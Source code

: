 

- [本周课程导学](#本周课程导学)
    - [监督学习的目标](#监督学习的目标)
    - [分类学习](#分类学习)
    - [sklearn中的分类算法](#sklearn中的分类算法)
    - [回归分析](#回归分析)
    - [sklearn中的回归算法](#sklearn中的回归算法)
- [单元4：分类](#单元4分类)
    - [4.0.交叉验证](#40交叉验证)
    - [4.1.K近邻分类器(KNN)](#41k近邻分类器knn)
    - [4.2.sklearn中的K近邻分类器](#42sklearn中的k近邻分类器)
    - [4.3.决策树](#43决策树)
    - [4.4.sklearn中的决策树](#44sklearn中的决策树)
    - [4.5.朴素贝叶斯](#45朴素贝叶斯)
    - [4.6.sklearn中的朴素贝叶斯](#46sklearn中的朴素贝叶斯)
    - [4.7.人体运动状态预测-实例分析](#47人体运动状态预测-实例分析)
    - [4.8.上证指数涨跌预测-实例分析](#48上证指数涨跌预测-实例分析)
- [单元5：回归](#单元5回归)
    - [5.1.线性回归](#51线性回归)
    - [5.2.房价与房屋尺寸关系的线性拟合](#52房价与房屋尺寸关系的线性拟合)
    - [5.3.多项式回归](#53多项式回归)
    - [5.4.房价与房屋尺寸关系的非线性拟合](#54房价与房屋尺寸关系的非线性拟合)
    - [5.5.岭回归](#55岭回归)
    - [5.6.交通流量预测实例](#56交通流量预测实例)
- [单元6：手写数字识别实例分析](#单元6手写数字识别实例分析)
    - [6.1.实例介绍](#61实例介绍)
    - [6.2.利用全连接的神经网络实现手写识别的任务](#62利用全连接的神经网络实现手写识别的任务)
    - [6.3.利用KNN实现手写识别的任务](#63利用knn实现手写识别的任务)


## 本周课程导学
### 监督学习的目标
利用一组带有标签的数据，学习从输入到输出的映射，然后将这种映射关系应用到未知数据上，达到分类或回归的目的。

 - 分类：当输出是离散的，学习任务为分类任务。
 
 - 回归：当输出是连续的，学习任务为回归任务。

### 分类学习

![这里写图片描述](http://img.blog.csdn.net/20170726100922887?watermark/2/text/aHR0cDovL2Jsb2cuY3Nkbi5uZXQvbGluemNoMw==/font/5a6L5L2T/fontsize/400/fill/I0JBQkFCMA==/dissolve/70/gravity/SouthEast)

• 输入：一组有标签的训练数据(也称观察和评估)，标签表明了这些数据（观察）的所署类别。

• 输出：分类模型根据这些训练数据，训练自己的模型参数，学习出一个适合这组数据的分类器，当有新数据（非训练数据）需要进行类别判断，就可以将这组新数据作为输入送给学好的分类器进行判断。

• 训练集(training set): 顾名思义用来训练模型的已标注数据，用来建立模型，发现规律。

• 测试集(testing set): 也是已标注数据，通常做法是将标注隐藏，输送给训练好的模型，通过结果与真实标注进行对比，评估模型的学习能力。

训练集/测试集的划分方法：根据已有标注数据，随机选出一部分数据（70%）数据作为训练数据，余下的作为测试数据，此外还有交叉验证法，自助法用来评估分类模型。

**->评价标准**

* * * * * * * * *

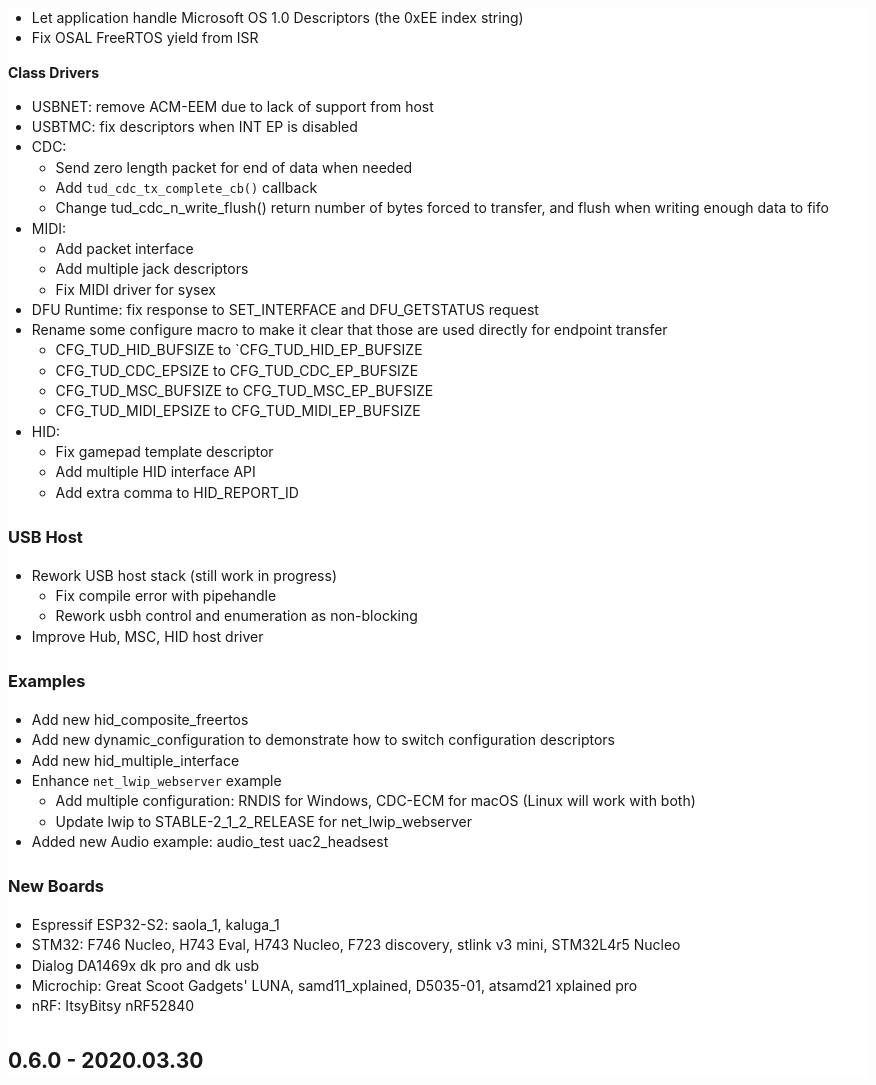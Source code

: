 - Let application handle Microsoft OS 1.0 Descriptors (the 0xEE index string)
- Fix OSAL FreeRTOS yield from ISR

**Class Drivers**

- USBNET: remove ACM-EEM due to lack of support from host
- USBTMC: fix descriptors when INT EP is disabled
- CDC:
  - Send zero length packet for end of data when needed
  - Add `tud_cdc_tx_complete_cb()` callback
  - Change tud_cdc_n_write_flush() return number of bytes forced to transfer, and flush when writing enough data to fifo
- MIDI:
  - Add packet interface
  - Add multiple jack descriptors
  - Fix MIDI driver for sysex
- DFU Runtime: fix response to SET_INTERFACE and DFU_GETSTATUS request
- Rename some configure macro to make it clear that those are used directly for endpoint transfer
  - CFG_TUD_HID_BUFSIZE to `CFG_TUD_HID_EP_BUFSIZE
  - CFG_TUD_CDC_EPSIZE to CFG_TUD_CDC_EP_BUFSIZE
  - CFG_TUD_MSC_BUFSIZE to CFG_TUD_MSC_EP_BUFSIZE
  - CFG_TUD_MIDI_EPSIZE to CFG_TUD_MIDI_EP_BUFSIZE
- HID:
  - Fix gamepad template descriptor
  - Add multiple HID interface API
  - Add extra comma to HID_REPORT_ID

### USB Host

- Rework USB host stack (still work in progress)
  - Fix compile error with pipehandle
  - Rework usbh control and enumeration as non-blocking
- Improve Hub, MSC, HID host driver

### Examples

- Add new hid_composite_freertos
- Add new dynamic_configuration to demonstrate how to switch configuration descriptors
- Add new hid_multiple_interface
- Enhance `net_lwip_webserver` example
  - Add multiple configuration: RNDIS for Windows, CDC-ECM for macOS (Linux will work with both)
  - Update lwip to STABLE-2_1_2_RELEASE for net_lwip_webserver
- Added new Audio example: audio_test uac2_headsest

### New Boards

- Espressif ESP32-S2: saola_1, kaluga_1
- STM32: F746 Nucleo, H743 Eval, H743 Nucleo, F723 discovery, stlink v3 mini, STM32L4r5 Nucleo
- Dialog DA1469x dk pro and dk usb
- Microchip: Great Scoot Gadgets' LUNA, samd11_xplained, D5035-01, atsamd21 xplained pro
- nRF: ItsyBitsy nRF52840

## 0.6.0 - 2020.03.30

* * * * * * * * *

How to complete this task
For every line in the data above that holds "when", return the line itself.

Result of the exercise
- USBTMC: fix descriptors when INT EP is disabled
  - Send zero length packet for end of data when needed
  - Change tud_cdc_n_write_flush() return number of bytes forced to transfer, and flush when writing enough data to fifo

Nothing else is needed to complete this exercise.